Pour mon anniversaire, j’aime les cadeaux surprises mais qui répondent à mes attentes donc qui prouvent que l’autre a cherché à bien me connaître, qu’il a cerné mes goûts, mes attentes. J’aime le cadeau qui vient du cœur, de l’envie de faire plaisir.
Que défendez-vous ?
Je me suis toute ma vie battue pour l’égalité hommes femmes et je m’élève contre toute injustice, quelle qu’elle soit ! Et là je suis encore plus proche de Rousseau que de Voltaire.
Que vous inspire la phrase de Lacan : « L’Amour c’est donner quelque chose qu’on n’a pas à quelqu’un qui n’en veut pas »?
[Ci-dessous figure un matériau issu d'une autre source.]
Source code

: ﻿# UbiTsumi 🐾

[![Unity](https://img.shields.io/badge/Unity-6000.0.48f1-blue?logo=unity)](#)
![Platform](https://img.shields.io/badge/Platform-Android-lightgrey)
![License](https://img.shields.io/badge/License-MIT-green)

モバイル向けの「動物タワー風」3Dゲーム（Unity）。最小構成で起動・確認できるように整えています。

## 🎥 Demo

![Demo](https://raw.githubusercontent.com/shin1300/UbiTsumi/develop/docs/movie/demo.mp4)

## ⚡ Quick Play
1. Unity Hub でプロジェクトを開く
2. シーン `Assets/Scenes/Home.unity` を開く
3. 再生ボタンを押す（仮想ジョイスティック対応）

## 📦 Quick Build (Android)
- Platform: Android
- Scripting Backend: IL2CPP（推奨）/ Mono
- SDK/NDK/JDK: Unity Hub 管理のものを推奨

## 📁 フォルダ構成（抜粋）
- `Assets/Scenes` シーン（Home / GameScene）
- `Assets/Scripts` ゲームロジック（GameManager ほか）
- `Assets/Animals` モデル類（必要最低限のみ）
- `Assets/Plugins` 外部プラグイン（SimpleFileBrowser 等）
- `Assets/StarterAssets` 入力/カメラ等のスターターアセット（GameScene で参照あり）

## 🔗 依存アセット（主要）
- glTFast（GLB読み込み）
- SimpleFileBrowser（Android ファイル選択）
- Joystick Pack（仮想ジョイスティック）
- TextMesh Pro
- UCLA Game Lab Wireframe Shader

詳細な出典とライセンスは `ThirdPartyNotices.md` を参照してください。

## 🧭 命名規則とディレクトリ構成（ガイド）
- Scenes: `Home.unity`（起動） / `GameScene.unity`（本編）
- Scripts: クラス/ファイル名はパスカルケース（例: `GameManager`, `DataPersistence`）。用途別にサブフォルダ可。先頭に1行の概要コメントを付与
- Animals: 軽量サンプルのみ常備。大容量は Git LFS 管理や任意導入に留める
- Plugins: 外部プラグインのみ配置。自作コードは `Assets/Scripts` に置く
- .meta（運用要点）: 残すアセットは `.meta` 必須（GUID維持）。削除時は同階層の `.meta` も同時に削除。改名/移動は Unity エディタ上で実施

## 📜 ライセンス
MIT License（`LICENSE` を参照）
Je me méfie de tout argument d’autorité. Lacan dit ce qu’il veut, ce qu’il pense et je souris de toutes ces petites phrases alambiquées où les gens qui ne savent pas penser par eux-mêmes se réfugient pour se rendre importants, pour prouver leur grande culture.
Que pensez-vous de celle de W Allen « La réponse est oui mais quelle était la question ? »
Cette phrase est humoristique et n’engage que lui. Sa volonté est d’être drôle et il aime les situations hors du commun. Il s’en sortira toujours par une pirouette
Quelle question ai-je oublié de vous poser ?
J’aurais demandé en plus : « Savez-vous nager en eaux troubles ? »
Entretien et présentation réalisés par jean-paul gavard-perret, pour lelitteraire.com, le 18 août 2024.